Stored items from a collection:
================
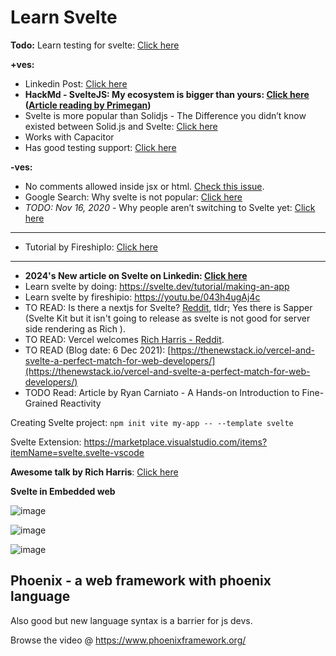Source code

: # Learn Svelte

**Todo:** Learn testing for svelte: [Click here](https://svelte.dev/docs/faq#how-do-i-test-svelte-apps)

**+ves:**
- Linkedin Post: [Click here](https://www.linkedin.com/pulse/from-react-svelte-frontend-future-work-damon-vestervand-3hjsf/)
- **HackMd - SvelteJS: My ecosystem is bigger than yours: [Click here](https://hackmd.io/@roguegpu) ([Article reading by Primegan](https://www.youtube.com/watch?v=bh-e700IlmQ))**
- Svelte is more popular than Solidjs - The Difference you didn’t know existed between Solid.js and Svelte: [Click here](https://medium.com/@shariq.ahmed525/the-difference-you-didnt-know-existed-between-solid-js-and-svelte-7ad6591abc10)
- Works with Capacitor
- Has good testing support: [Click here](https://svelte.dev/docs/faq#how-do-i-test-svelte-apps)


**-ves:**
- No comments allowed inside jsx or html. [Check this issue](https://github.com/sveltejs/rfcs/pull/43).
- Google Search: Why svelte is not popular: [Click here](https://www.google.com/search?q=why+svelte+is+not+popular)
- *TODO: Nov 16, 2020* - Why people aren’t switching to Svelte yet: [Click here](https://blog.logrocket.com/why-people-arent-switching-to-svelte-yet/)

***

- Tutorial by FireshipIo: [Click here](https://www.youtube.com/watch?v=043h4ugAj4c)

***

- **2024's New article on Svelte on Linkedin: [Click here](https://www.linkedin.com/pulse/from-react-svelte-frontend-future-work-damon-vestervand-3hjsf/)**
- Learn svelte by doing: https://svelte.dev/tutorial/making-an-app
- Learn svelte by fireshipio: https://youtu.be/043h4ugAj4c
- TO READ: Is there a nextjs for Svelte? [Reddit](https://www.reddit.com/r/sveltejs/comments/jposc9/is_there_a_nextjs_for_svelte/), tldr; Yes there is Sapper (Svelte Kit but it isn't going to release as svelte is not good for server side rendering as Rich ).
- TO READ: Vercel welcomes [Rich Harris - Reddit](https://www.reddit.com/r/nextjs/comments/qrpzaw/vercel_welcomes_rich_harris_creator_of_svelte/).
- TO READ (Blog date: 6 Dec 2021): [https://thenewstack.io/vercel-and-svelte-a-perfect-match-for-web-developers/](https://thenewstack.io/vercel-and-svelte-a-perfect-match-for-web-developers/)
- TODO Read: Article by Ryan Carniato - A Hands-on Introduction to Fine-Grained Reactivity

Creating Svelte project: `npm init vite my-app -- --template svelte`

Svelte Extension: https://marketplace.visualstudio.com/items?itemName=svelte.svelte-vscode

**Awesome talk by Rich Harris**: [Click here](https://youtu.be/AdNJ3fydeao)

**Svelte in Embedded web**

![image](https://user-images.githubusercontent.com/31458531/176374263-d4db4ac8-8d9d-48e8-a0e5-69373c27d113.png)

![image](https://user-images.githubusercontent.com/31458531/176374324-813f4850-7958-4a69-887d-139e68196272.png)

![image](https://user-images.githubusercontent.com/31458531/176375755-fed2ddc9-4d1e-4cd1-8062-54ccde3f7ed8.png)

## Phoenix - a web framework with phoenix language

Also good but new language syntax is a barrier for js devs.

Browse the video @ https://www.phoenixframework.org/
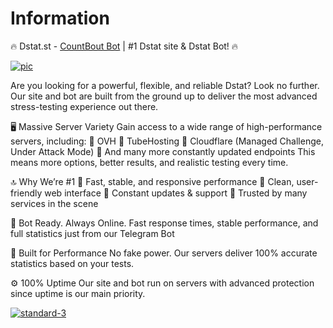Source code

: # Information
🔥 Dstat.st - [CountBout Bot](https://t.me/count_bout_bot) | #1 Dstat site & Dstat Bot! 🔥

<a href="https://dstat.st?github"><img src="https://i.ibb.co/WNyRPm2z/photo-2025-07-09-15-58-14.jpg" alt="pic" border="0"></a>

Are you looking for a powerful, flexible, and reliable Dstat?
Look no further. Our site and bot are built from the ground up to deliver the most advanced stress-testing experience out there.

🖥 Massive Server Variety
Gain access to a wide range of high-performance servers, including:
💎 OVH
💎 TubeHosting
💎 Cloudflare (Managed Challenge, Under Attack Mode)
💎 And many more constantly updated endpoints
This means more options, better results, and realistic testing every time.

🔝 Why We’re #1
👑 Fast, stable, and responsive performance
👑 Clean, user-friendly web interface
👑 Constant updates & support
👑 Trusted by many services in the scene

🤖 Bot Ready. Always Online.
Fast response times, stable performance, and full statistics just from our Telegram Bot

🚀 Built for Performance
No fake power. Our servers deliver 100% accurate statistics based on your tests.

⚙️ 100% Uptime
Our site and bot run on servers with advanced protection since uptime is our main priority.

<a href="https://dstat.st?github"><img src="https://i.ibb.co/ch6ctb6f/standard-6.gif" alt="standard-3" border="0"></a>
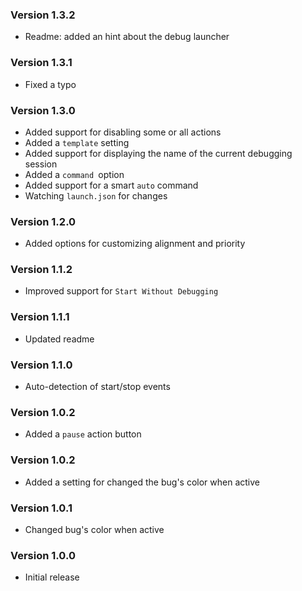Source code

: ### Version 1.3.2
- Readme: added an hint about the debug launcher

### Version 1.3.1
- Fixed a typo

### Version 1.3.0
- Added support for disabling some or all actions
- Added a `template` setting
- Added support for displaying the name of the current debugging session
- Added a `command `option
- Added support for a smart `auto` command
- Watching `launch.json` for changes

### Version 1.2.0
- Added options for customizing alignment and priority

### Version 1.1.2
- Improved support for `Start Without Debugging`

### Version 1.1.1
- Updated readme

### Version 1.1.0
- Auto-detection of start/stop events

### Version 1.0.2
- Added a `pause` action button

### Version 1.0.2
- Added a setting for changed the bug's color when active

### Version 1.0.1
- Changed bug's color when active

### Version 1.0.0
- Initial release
================
◆ WHAT IS BEING ASKED ◆
Only one thing belongs in the answer: the number of lines of the data that contain the string "release".

◆ EXERCISE SOLUTION ◆
2